§ Collected data
# # # #
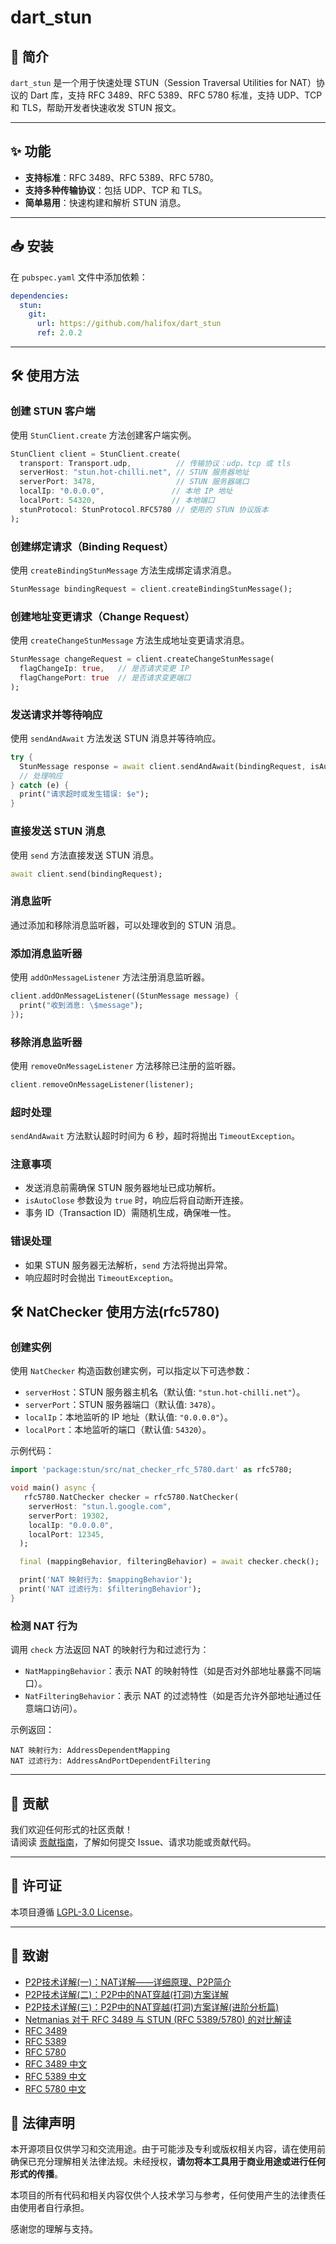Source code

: # dart_stun

## 📖 简介

`dart_stun` 是一个用于快速处理 STUN（Session Traversal Utilities for NAT）协议的 Dart 库，支持 RFC 3489、RFC 5389、RFC 5780 标准，支持 UDP、TCP 和 TLS，帮助开发者快速收发 STUN 报文。

---

## ✨ 功能

- **支持标准**：RFC 3489、RFC 5389、RFC 5780。
- **支持多种传输协议**：包括 UDP、TCP 和 TLS。
- **简单易用**：快速构建和解析 STUN 消息。

---

## 📥 安装

在 `pubspec.yaml` 文件中添加依赖：

```yaml
dependencies:
  stun:
    git:
      url: https://github.com/halifox/dart_stun
      ref: 2.0.2
```

---

## 🛠️ 使用方法

### 创建 STUN 客户端
使用 `StunClient.create` 方法创建客户端实例。

```dart
StunClient client = StunClient.create(
  transport: Transport.udp,          // 传输协议：udp、tcp 或 tls
  serverHost: "stun.hot-chilli.net", // STUN 服务器地址
  serverPort: 3478,                  // STUN 服务器端口
  localIp: "0.0.0.0",               // 本地 IP 地址
  localPort: 54320,                 // 本地端口
  stunProtocol: StunProtocol.RFC5780 // 使用的 STUN 协议版本
);
```

### 创建绑定请求（Binding Request）
使用 `createBindingStunMessage` 方法生成绑定请求消息。

```dart
StunMessage bindingRequest = client.createBindingStunMessage();
```

### 创建地址变更请求（Change Request）
使用 `createChangeStunMessage` 方法生成地址变更请求消息。

```dart
StunMessage changeRequest = client.createChangeStunMessage(
  flagChangeIp: true,   // 是否请求变更 IP
  flagChangePort: true  // 是否请求变更端口
);
```

### 发送请求并等待响应
使用 `sendAndAwait` 方法发送 STUN 消息并等待响应。

```dart
try {
  StunMessage response = await client.sendAndAwait(bindingRequest, isAutoClose: true);
  // 处理响应
} catch (e) {
  print("请求超时或发生错误: $e");
}
```

### 直接发送 STUN 消息
使用 `send` 方法直接发送 STUN 消息。

```dart
await client.send(bindingRequest);
```

### 消息监听
通过添加和移除消息监听器，可以处理收到的 STUN 消息。

### 添加消息监听器
使用 `addOnMessageListener` 方法注册消息监听器。

```dart
client.addOnMessageListener((StunMessage message) {
  print("收到消息: \$message");
});
```

### 移除消息监听器
使用 `removeOnMessageListener` 方法移除已注册的监听器。

```dart
client.removeOnMessageListener(listener);
```

### 超时处理
`sendAndAwait` 方法默认超时时间为 6 秒，超时将抛出 `TimeoutException`。

### 注意事项
- 发送消息前需确保 STUN 服务器地址已成功解析。
- `isAutoClose` 参数设为 `true` 时，响应后将自动断开连接。
- 事务 ID（Transaction ID）需随机生成，确保唯一性。

### 错误处理
- 如果 STUN 服务器无法解析，`send` 方法将抛出异常。
- 响应超时时会抛出 `TimeoutException`。

## 🛠️ NatChecker 使用方法(rfc5780)

### 创建实例

使用 `NatChecker` 构造函数创建实例，可以指定以下可选参数：

- `serverHost`：STUN 服务器主机名（默认值: `"stun.hot-chilli.net"`）。
- `serverPort`：STUN 服务器端口（默认值: `3478`）。
- `localIp`：本地监听的 IP 地址（默认值: `"0.0.0.0"`）。
- `localPort`：本地监听的端口（默认值: `54320`）。

示例代码：

```dart
import 'package:stun/src/nat_checker_rfc_5780.dart' as rfc5780;

void main() async {
   rfc5780.NatChecker checker = rfc5780.NatChecker(
    serverHost: "stun.l.google.com",
    serverPort: 19302,
    localIp: "0.0.0.0",
    localPort: 12345,
  );

  final (mappingBehavior, filteringBehavior) = await checker.check();

  print('NAT 映射行为: $mappingBehavior');
  print('NAT 过滤行为: $filteringBehavior');
}
```

### 检测 NAT 行为

调用 `check` 方法返回 NAT 的映射行为和过滤行为：

- `NatMappingBehavior`：表示 NAT 的映射特性（如是否对外部地址暴露不同端口）。
- `NatFilteringBehavior`：表示 NAT 的过滤特性（如是否允许外部地址通过任意端口访问）。

示例返回：

```text
NAT 映射行为: AddressDependentMapping
NAT 过滤行为: AddressAndPortDependentFiltering
```

---

## 🤝 贡献

我们欢迎任何形式的社区贡献！  
请阅读 [贡献指南](CONTRIBUTING.md)，了解如何提交 Issue、请求功能或贡献代码。

---

## 📜 许可证

本项目遵循 [LGPL-3.0 License](LICENSE)。

---

## 🙏 致谢

- [P2P技术详解(一)：NAT详解——详细原理、P2P简介](http://www.52im.net/thread-50-1-1.html)
- [P2P技术详解(二)：P2P中的NAT穿越(打洞)方案详解](http://www.52im.net/thread-542-1-1.html)
- [P2P技术详解(三)：P2P中的NAT穿越(打洞)方案详解(进阶分析篇)](http://www.52im.net/thread-2872-1-1.html)
- [Netmanias 对于 RFC 3489 与 STUN (RFC 5389/5780) 的对比解读](https://netmanias.com/en/post/techdocs/6065/nat-network-protocol/stun-rfc-3489-vs-stun-rfc-5389-5780)
- [RFC 3489](https://datatracker.ietf.org/doc/html/rfc3489)
- [RFC 5389](https://datatracker.ietf.org/doc/html/rfc5389)
- [RFC 5780](https://datatracker.ietf.org/doc/html/rfc5780)
- [RFC 3489 中文](https://rfc2cn.com/rfc3489.html)
- [RFC 5389 中文](https://rfc2cn.com/rfc5389.html)
- [RFC 5780 中文](https://rfc2cn.com/rfc5780.html)


## 📢 法律声明

本开源项目仅供学习和交流用途。由于可能涉及专利或版权相关内容，请在使用前确保已充分理解相关法律法规。未经授权，**请勿将本工具用于商业用途或进行任何形式的传播**。

本项目的所有代码和相关内容仅供个人技术学习与参考，任何使用产生的法律责任由使用者自行承担。

感谢您的理解与支持。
# # # #
§ Exercise instructions
Every line above that includes the word "createBindingStunMessage" should be listed.

§ Task output
使用 `createBindingStunMessage` 方法生成绑定请求消息。
StunMessage bindingRequest = client.createBindingStunMessage();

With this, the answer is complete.